• [Dataset]
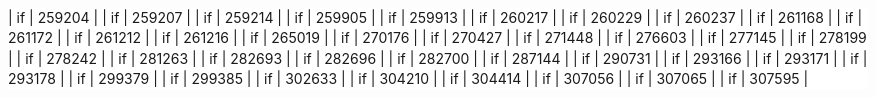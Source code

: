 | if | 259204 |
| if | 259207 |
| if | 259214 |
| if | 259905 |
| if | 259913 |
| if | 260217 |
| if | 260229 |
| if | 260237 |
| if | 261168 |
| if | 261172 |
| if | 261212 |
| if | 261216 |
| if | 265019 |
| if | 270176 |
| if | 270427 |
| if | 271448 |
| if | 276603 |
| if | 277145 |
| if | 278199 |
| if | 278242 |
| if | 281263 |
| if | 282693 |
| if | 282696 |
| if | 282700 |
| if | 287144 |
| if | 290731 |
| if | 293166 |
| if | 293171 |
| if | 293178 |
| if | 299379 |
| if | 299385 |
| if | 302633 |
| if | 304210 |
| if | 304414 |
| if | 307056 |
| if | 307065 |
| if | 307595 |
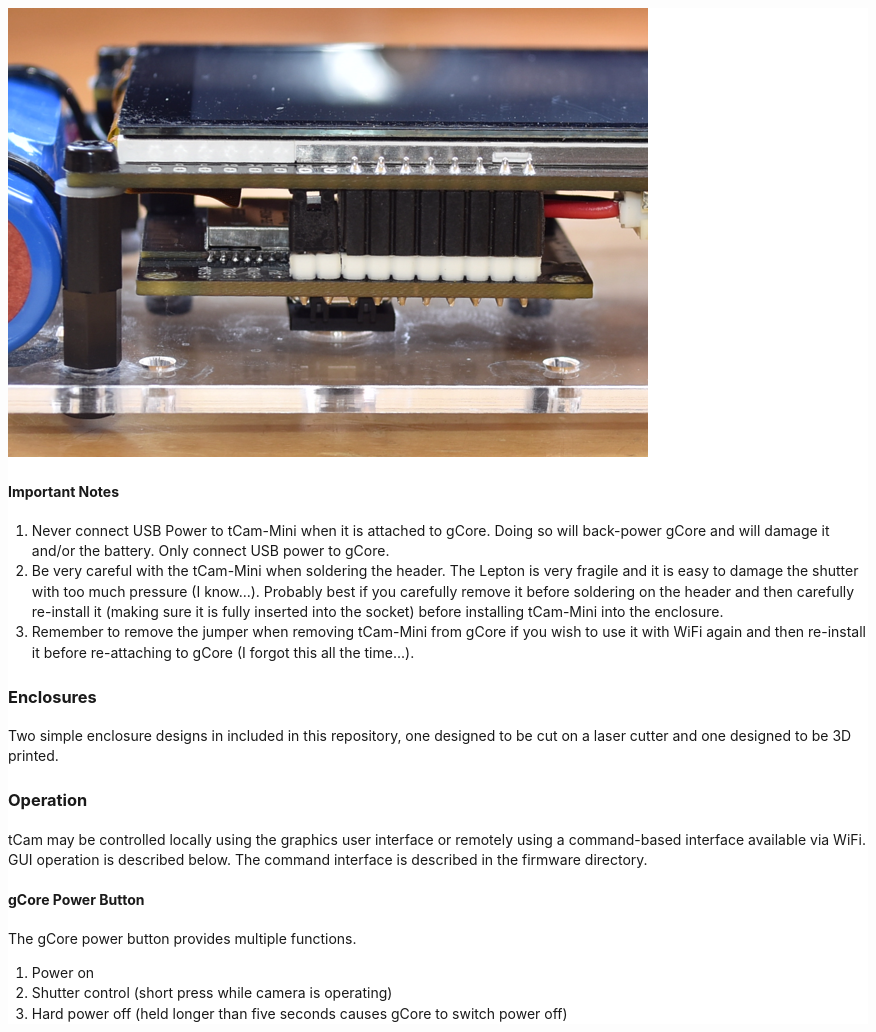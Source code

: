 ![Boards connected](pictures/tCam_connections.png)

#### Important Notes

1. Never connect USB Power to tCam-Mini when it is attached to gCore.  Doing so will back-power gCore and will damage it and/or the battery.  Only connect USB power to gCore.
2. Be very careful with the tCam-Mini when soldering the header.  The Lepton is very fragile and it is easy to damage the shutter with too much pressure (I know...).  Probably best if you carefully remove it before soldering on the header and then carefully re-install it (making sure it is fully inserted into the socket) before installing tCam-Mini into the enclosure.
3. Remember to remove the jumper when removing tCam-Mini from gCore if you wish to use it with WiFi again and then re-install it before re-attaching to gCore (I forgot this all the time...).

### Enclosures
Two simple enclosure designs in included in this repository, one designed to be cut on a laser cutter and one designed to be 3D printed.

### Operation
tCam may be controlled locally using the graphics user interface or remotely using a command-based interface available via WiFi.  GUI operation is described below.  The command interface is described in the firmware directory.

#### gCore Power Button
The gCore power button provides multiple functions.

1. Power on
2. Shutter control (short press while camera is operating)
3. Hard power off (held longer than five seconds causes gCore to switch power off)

• [Work item] With the pictures omitted, restate word for word the lines above from the line that has "if | 278242 |" up to and including the line that has "1. Never connect", and no other lines.

• [Your response]
| if | 278242 |
| if | 281263 |
| if | 282693 |
| if | 282696 |
| if | 282700 |
| if | 287144 |
| if | 290731 |
| if | 293166 |
| if | 293171 |
| if | 293178 |
| if | 299379 |
| if | 299385 |
| if | 302633 |
| if | 304210 |
| if | 304414 |
| if | 307056 |
| if | 307065 |
| if | 307595 |
Source code

: ![Boards connected](pictures/tCam_connections.png)

#### Important Notes

1. Never connect USB Power to tCam-Mini when it is attached to gCore.  Doing so will back-power gCore and will damage it and/or the battery.  Only connect USB power to gCore.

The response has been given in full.